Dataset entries

....................

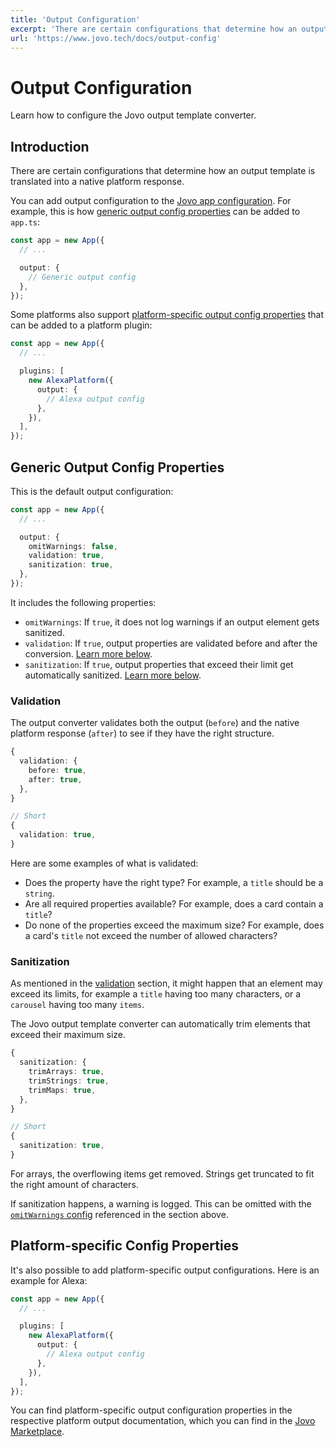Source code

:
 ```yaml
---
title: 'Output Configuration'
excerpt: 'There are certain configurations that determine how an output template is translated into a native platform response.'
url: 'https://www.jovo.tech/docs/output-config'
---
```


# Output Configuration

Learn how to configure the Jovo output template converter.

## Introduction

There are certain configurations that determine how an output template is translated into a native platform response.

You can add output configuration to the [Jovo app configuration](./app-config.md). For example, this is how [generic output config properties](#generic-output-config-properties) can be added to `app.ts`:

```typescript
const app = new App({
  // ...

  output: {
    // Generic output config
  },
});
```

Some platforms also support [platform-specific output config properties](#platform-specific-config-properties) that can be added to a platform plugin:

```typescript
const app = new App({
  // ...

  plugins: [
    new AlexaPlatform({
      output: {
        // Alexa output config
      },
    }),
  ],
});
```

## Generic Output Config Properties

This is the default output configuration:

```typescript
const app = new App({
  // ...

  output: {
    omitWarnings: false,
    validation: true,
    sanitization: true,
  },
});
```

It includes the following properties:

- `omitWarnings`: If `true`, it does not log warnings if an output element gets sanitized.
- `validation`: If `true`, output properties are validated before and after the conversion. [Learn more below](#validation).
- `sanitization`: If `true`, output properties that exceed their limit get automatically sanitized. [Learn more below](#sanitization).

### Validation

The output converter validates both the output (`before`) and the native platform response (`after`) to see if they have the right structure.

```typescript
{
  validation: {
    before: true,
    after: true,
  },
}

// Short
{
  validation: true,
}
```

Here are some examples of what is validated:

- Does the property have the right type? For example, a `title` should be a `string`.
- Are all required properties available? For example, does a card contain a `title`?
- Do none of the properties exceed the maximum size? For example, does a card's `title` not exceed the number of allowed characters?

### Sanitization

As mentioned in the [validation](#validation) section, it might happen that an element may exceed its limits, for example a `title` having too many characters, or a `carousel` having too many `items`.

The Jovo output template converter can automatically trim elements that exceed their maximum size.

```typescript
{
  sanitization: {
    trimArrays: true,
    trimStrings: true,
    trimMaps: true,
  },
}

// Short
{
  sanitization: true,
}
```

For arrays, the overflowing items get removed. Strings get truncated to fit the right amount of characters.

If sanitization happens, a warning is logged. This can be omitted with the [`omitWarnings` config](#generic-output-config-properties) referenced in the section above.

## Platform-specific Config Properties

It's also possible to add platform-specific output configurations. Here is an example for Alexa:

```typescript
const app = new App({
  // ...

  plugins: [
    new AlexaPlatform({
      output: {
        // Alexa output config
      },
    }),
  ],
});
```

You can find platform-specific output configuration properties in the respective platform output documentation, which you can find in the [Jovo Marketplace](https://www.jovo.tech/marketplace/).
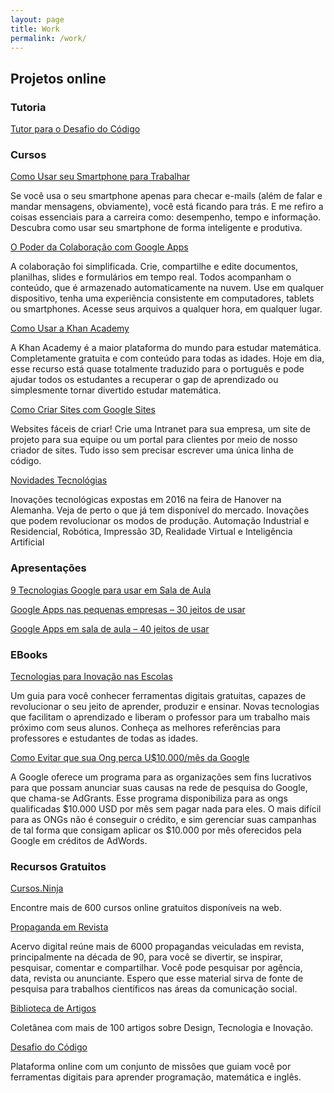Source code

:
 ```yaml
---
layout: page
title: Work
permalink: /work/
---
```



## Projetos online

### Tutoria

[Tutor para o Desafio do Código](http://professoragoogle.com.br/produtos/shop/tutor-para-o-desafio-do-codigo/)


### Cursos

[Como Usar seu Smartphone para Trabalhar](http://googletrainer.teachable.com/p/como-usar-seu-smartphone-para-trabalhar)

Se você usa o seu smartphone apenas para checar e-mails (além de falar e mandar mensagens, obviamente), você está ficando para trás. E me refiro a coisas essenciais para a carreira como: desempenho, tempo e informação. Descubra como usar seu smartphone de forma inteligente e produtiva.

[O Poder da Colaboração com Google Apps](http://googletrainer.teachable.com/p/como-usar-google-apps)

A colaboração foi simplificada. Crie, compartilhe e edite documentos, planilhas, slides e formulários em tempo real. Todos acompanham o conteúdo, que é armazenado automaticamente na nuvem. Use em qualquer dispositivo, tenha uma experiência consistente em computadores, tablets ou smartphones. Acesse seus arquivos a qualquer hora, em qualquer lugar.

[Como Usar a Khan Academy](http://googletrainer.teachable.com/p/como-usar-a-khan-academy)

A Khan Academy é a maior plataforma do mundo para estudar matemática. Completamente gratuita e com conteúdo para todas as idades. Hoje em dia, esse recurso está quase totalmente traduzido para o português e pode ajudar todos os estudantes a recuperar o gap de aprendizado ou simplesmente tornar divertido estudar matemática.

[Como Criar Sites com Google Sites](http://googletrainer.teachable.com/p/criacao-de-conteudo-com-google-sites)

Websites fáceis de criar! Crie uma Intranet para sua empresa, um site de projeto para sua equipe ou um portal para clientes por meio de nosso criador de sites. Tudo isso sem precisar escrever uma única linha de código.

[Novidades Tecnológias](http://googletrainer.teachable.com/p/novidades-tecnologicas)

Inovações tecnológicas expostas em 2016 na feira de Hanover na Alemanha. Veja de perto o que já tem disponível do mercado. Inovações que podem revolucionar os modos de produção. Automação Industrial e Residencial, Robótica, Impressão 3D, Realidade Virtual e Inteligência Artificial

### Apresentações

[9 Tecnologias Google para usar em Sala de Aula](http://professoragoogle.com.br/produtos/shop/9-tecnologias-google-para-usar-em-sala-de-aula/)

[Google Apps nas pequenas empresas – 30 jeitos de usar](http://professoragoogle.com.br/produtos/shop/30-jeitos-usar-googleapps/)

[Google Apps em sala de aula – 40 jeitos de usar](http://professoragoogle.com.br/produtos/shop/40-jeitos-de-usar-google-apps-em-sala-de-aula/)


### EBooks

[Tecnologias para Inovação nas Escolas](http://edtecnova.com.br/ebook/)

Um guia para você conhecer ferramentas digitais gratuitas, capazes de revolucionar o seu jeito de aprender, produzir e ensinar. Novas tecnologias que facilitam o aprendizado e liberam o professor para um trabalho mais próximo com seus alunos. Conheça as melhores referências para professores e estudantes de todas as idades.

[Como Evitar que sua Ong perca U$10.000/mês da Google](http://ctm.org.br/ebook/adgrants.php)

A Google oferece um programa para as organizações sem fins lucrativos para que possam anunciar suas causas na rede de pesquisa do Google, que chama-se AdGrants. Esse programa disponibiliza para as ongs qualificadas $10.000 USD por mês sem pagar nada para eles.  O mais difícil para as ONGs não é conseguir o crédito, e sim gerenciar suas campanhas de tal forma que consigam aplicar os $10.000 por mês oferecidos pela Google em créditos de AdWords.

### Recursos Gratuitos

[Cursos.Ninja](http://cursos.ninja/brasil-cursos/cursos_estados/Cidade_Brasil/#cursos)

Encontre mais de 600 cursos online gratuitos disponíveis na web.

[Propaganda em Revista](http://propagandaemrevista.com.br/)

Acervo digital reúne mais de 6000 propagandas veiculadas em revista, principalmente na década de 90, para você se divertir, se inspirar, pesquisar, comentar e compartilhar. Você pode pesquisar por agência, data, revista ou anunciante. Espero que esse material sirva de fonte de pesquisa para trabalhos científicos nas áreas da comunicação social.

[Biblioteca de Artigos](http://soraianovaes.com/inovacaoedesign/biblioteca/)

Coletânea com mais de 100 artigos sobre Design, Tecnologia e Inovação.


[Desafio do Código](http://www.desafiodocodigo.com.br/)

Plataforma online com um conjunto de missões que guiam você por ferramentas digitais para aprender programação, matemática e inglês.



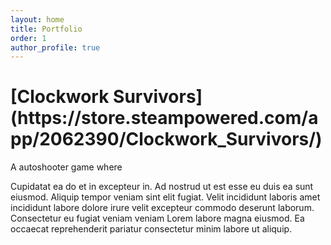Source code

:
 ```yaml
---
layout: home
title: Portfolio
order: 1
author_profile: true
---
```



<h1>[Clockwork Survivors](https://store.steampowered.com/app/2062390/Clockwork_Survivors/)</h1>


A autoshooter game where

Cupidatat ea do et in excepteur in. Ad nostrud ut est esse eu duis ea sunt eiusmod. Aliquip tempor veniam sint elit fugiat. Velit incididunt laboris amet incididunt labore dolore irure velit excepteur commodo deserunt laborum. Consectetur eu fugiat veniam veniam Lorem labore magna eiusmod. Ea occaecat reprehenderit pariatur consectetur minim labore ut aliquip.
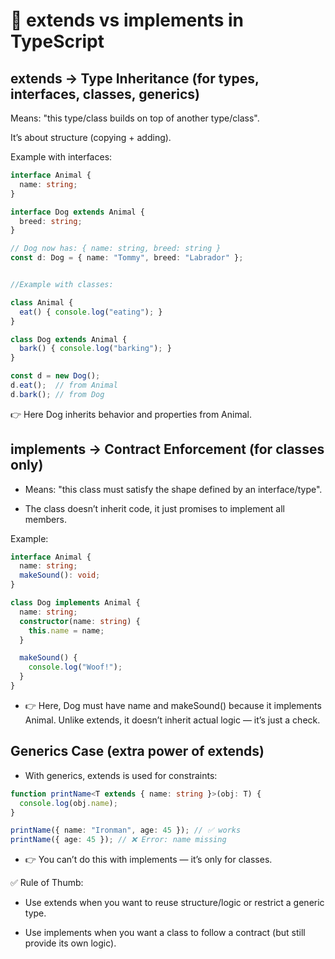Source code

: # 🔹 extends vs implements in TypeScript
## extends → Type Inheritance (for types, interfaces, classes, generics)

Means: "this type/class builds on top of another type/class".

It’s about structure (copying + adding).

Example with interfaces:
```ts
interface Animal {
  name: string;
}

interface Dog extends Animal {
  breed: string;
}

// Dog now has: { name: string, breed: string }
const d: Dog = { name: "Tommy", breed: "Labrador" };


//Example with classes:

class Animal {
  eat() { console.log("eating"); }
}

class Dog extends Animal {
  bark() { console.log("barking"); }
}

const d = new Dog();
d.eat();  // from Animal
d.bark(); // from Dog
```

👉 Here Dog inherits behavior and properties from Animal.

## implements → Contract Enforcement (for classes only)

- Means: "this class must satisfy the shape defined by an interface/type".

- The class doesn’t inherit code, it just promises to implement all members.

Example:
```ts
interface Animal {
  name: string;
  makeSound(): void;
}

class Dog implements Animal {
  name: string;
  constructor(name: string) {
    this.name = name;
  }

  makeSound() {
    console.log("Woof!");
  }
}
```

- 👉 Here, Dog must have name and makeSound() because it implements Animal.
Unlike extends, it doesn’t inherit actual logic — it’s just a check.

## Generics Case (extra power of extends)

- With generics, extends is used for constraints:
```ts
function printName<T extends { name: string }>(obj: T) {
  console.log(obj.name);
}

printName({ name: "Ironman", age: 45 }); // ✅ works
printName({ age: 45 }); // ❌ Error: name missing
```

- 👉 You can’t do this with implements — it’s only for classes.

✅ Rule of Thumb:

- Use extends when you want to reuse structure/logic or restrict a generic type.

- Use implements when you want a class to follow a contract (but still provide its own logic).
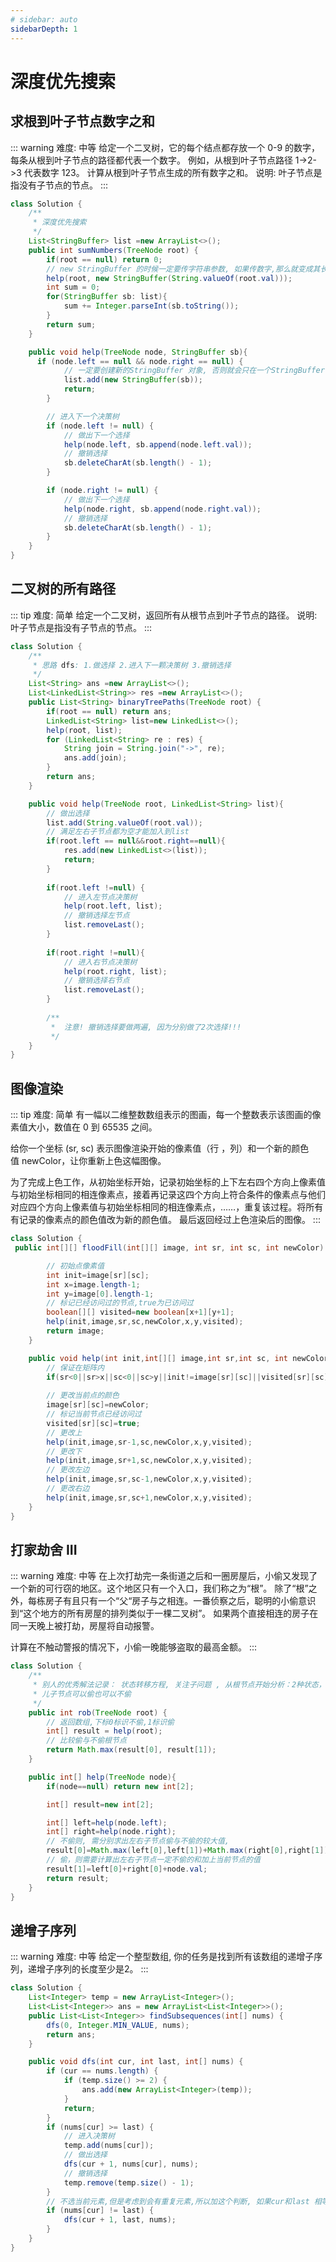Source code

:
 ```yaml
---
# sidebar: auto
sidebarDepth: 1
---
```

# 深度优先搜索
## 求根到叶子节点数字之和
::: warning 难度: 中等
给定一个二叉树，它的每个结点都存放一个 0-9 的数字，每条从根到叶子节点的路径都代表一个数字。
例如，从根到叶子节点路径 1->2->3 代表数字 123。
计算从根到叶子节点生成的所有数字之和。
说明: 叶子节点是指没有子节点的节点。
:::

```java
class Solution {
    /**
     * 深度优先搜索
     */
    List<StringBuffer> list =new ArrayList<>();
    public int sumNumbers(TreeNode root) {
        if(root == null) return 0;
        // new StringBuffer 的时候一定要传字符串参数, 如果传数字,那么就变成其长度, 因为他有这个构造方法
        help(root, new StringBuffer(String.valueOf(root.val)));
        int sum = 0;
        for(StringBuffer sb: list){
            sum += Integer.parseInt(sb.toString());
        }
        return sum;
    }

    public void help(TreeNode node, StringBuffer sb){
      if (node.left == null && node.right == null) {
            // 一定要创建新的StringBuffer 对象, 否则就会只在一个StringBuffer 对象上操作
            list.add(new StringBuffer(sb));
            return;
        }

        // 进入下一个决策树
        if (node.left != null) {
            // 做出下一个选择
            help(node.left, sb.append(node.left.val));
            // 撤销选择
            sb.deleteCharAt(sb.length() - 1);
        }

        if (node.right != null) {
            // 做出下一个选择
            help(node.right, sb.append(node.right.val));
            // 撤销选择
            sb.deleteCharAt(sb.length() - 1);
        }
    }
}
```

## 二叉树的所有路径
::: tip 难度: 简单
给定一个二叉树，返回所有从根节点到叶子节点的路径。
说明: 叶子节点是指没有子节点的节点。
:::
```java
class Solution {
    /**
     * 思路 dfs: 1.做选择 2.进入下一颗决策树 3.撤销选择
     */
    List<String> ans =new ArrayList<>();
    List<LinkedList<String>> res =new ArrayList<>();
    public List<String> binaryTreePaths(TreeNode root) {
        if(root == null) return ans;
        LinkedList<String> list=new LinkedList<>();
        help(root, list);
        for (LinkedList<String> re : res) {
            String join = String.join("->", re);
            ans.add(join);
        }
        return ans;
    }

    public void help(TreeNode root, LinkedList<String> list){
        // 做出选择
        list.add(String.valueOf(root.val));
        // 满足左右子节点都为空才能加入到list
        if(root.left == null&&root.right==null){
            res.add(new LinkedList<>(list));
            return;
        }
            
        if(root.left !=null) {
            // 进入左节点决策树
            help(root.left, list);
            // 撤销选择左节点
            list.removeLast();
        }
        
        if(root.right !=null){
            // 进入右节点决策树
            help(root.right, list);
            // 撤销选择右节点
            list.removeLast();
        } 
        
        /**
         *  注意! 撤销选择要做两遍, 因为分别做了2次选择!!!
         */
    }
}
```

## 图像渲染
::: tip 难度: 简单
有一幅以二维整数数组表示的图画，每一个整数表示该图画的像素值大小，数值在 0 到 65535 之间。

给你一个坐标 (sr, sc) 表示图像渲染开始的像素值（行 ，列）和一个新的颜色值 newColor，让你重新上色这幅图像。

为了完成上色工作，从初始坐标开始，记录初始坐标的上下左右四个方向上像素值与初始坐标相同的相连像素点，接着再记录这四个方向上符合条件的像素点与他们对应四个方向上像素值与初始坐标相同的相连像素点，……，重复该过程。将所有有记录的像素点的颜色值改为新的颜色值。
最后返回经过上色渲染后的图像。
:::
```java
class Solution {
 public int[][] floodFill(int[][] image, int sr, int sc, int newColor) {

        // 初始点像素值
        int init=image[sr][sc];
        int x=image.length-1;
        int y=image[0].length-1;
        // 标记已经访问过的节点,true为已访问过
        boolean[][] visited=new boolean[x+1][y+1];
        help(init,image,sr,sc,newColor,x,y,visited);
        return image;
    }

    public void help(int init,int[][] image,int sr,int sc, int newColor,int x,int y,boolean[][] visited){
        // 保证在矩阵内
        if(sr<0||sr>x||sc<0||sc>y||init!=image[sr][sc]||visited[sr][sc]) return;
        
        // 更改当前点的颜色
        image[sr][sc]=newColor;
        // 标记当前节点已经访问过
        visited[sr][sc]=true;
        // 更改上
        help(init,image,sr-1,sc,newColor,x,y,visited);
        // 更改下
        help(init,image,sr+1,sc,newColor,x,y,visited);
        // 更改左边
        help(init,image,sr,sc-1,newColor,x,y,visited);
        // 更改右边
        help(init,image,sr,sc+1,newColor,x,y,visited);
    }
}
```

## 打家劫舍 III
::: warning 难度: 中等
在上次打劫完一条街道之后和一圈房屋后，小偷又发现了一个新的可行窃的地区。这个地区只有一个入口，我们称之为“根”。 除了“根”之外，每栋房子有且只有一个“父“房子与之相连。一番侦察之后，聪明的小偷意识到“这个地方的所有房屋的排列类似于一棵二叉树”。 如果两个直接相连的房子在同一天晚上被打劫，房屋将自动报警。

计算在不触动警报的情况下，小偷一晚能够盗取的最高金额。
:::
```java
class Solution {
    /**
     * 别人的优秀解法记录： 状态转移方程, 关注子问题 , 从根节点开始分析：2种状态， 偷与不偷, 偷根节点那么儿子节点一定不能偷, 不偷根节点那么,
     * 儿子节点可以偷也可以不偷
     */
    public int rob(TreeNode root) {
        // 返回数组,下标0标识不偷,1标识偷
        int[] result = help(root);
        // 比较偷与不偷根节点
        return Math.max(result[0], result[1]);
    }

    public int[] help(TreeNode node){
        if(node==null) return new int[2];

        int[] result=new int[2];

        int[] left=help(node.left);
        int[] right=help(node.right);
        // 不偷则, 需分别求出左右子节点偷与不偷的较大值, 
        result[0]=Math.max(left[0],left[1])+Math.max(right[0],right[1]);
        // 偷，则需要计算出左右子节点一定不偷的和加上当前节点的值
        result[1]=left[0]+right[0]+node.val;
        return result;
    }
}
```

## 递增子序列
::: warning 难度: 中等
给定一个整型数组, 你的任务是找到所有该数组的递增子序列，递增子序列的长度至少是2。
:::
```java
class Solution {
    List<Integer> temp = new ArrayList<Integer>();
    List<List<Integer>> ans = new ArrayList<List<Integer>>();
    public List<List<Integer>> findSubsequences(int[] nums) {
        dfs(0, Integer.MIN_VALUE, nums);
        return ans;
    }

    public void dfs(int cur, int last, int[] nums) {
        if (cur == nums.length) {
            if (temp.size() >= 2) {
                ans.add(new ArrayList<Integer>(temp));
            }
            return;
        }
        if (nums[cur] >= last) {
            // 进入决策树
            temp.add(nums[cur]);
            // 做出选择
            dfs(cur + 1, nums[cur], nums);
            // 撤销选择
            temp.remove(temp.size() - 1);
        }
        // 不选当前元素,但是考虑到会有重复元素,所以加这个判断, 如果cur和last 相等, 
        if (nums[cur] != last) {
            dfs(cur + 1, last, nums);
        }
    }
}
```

....................

* **PROBLEM TO SOLVE**
Write out, word for word, the lines from the start of the data through the one holding "### Sanitization". Omit pictures.

* **RESULT OF THIS TASK**
Source code

:
 ```yaml
---
title: 'Output Configuration'
excerpt: 'There are certain configurations that determine how an output template is translated into a native platform response.'
url: 'https://www.jovo.tech/docs/output-config'
---
```


# Output Configuration

Learn how to configure the Jovo output template converter.

## Introduction

There are certain configurations that determine how an output template is translated into a native platform response.

You can add output configuration to the [Jovo app configuration](./app-config.md). For example, this is how [generic output config properties](#generic-output-config-properties) can be added to `app.ts`:

```typescript
const app = new App({
  // ...

  output: {
    // Generic output config
  },
});
```

Some platforms also support [platform-specific output config properties](#platform-specific-config-properties) that can be added to a platform plugin:

```typescript
const app = new App({
  // ...

  plugins: [
    new AlexaPlatform({
      output: {
        // Alexa output config
      },
    }),
  ],
});
```

## Generic Output Config Properties

This is the default output configuration:

```typescript
const app = new App({
  // ...

  output: {
    omitWarnings: false,
    validation: true,
    sanitization: true,
  },
});
```

It includes the following properties:

- `omitWarnings`: If `true`, it does not log warnings if an output element gets sanitized.
- `validation`: If `true`, output properties are validated before and after the conversion. [Learn more below](#validation).
- `sanitization`: If `true`, output properties that exceed their limit get automatically sanitized. [Learn more below](#sanitization).

### Validation

The output converter validates both the output (`before`) and the native platform response (`after`) to see if they have the right structure.

```typescript
{
  validation: {
    before: true,
    after: true,
  },
}

// Short
{
  validation: true,
}
```

Here are some examples of what is validated:

- Does the property have the right type? For example, a `title` should be a `string`.
- Are all required properties available? For example, does a card contain a `title`?
- Do none of the properties exceed the maximum size? For example, does a card's `title` not exceed the number of allowed characters?

### Sanitization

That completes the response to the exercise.